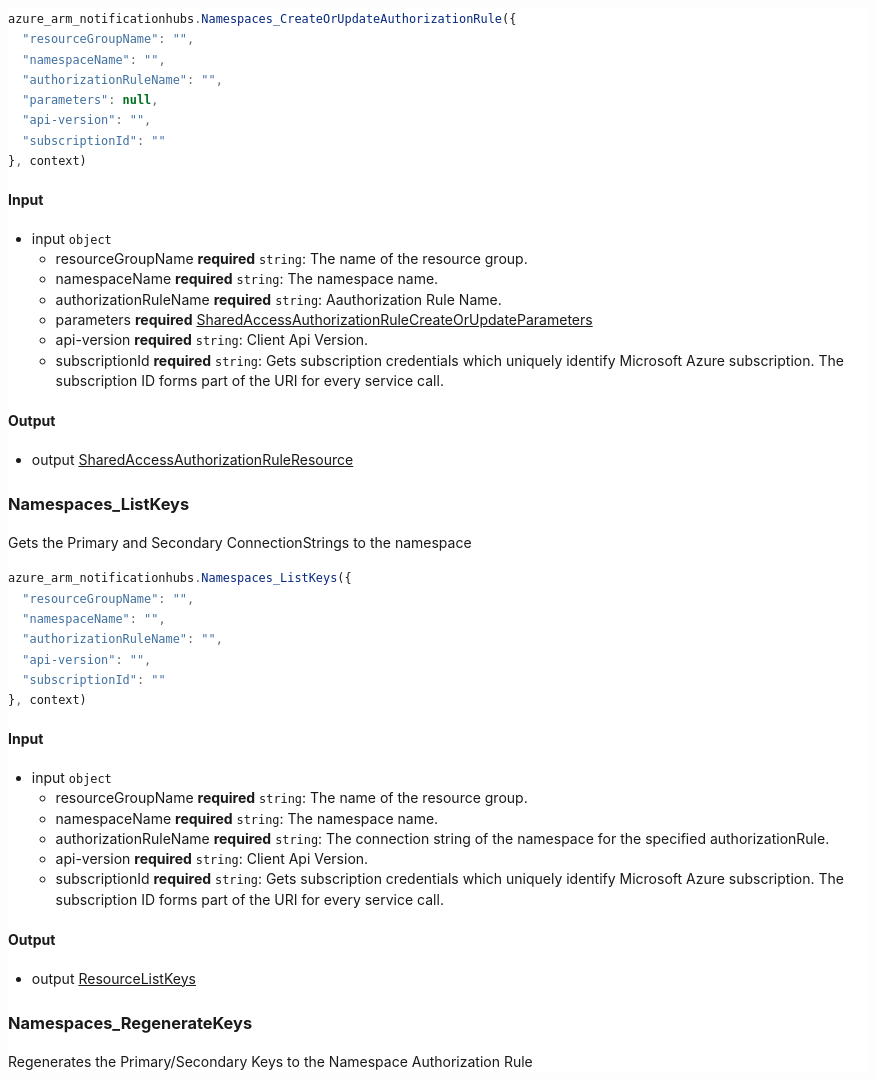 
```js
azure_arm_notificationhubs.Namespaces_CreateOrUpdateAuthorizationRule({
  "resourceGroupName": "",
  "namespaceName": "",
  "authorizationRuleName": "",
  "parameters": null,
  "api-version": "",
  "subscriptionId": ""
}, context)
```

#### Input
* input `object`
  * resourceGroupName **required** `string`: The name of the resource group.
  * namespaceName **required** `string`: The namespace name.
  * authorizationRuleName **required** `string`: Aauthorization Rule Name.
  * parameters **required** [SharedAccessAuthorizationRuleCreateOrUpdateParameters](#sharedaccessauthorizationrulecreateorupdateparameters)
  * api-version **required** `string`: Client Api Version.
  * subscriptionId **required** `string`: Gets subscription credentials which uniquely identify Microsoft Azure subscription. The subscription ID forms part of the URI for every service call.

#### Output
* output [SharedAccessAuthorizationRuleResource](#sharedaccessauthorizationruleresource)

### Namespaces_ListKeys
Gets the Primary and Secondary ConnectionStrings to the namespace 


```js
azure_arm_notificationhubs.Namespaces_ListKeys({
  "resourceGroupName": "",
  "namespaceName": "",
  "authorizationRuleName": "",
  "api-version": "",
  "subscriptionId": ""
}, context)
```

#### Input
* input `object`
  * resourceGroupName **required** `string`: The name of the resource group.
  * namespaceName **required** `string`: The namespace name.
  * authorizationRuleName **required** `string`: The connection string of the namespace for the specified authorizationRule.
  * api-version **required** `string`: Client Api Version.
  * subscriptionId **required** `string`: Gets subscription credentials which uniquely identify Microsoft Azure subscription. The subscription ID forms part of the URI for every service call.

#### Output
* output [ResourceListKeys](#resourcelistkeys)

### Namespaces_RegenerateKeys
Regenerates the Primary/Secondary Keys to the Namespace Authorization Rule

━━━━━━━━━━━━━━━━━━━━

Everything in the listing except the pictures must be reproduced exactly.

_Task response_
```js
azure_arm_notificationhubs.Namespaces_CreateOrUpdateAuthorizationRule({
  "resourceGroupName": "",
  "namespaceName": "",
  "authorizationRuleName": "",
  "parameters": null,
  "api-version": "",
  "subscriptionId": ""
}, context)
```

#### Input
* input `object`
  * resourceGroupName **required** `string`: The name of the resource group.
  * namespaceName **required** `string`: The namespace name.
  * authorizationRuleName **required** `string`: Aauthorization Rule Name.
  * parameters **required** [SharedAccessAuthorizationRuleCreateOrUpdateParameters](#sharedaccessauthorizationrulecreateorupdateparameters)
  * api-version **required** `string`: Client Api Version.
  * subscriptionId **required** `string`: Gets subscription credentials which uniquely identify Microsoft Azure subscription. The subscription ID forms part of the URI for every service call.

#### Output
* output [SharedAccessAuthorizationRuleResource](#sharedaccessauthorizationruleresource)

### Namespaces_ListKeys
Gets the Primary and Secondary ConnectionStrings to the namespace 


```js
azure_arm_notificationhubs.Namespaces_ListKeys({
  "resourceGroupName": "",
  "namespaceName": "",
  "authorizationRuleName": "",
  "api-version": "",
  "subscriptionId": ""
}, context)
```

#### Input
* input `object`
  * resourceGroupName **required** `string`: The name of the resource group.
  * namespaceName **required** `string`: The namespace name.
  * authorizationRuleName **required** `string`: The connection string of the namespace for the specified authorizationRule.
  * api-version **required** `string`: Client Api Version.
  * subscriptionId **required** `string`: Gets subscription credentials which uniquely identify Microsoft Azure subscription. The subscription ID forms part of the URI for every service call.

#### Output
* output [ResourceListKeys](#resourcelistkeys)

### Namespaces_RegenerateKeys
Regenerates the Primary/Secondary Keys to the Namespace Authorization Rule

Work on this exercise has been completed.